- [ASSIGNMENT] Copy out every line of the records where the string "archive" occurs.

(DATASET RECORDS)

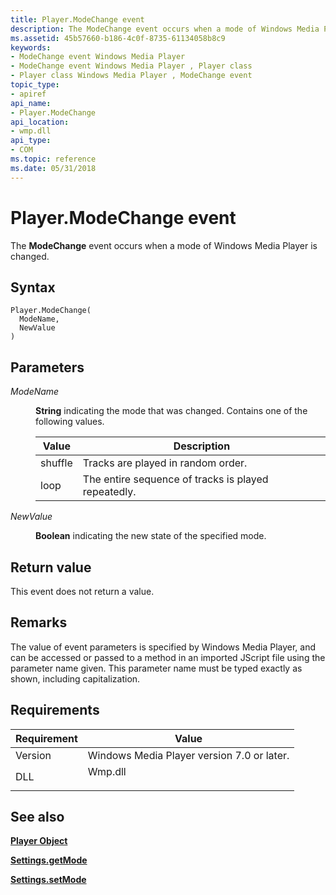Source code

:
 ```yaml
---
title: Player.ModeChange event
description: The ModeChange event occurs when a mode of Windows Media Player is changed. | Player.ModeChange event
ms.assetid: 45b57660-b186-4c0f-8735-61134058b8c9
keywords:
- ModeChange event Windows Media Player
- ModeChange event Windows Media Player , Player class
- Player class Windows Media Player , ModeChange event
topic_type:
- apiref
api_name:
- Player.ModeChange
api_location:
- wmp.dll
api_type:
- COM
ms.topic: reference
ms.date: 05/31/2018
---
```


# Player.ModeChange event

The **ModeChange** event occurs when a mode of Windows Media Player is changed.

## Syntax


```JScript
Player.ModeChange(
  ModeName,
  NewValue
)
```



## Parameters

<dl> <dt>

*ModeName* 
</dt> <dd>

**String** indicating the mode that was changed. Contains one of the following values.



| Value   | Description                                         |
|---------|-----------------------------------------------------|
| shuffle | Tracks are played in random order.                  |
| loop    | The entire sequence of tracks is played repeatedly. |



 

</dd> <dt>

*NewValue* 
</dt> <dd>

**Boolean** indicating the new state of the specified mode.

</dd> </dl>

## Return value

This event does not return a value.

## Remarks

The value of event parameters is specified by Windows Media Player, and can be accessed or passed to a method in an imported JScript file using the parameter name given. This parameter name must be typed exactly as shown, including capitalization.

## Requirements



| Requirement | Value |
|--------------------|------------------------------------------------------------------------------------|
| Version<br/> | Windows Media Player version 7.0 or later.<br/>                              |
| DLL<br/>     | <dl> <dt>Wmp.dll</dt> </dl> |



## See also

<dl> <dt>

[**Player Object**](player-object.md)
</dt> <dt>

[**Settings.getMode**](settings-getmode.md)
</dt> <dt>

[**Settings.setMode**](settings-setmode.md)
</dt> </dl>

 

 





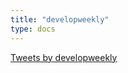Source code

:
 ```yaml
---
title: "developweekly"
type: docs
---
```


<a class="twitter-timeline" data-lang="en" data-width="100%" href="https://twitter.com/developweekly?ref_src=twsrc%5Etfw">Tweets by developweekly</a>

(End DATASET RECORDS)
(DATASET RECORDS)

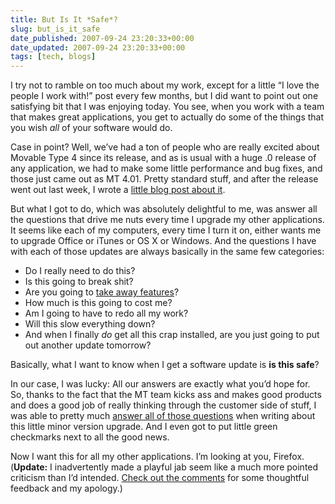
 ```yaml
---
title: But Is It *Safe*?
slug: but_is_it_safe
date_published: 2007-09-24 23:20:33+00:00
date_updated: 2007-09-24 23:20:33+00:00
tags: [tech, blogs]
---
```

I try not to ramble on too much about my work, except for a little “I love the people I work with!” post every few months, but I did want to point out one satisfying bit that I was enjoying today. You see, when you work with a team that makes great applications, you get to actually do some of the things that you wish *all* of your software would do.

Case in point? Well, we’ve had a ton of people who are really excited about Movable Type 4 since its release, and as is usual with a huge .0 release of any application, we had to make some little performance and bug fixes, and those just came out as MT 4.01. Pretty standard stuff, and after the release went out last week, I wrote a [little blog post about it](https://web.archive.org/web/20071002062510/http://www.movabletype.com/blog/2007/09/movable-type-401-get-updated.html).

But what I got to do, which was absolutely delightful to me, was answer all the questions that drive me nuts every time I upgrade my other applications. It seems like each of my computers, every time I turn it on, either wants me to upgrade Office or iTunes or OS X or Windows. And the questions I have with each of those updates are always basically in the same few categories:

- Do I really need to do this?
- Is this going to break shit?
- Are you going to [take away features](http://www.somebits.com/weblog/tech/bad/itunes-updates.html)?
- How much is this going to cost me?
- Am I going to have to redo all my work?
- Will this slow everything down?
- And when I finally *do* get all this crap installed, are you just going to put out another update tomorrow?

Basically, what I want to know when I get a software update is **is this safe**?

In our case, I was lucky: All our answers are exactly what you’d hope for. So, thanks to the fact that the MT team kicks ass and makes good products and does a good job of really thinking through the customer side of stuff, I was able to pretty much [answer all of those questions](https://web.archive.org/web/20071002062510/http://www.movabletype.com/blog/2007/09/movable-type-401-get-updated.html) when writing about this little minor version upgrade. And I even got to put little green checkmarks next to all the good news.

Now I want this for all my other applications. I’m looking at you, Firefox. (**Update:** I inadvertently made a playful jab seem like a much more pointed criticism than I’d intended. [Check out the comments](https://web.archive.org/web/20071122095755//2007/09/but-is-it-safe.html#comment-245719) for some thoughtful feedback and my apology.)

(End DATASET RECORDS)

- [RESPONSE TO THIS TASK]
Case in point? Well, we’ve had a ton of people who are really excited about Movable Type 4 since its release, and as is usual with a huge .0 release of any application, we had to make some little performance and bug fixes, and those just came out as MT 4.01. Pretty standard stuff, and after the release went out last week, I wrote a [little blog post about it](https://web.archive.org/web/20071002062510/http://www.movabletype.com/blog/2007/09/movable-type-401-get-updated.html).
In our case, I was lucky: All our answers are exactly what you’d hope for. So, thanks to the fact that the MT team kicks ass and makes good products and does a good job of really thinking through the customer side of stuff, I was able to pretty much [answer all of those questions](https://web.archive.org/web/20071002062510/http://www.movabletype.com/blog/2007/09/movable-type-401-get-updated.html) when writing about this little minor version upgrade. And I even got to put little green checkmarks next to all the good news.
Now I want this for all my other applications. I’m looking at you, Firefox. (**Update:** I inadvertently made a playful jab seem like a much more pointed criticism than I’d intended. [Check out the comments](https://web.archive.org/web/20071122095755//2007/09/but-is-it-safe.html#comment-245719) for some thoughtful feedback and my apology.)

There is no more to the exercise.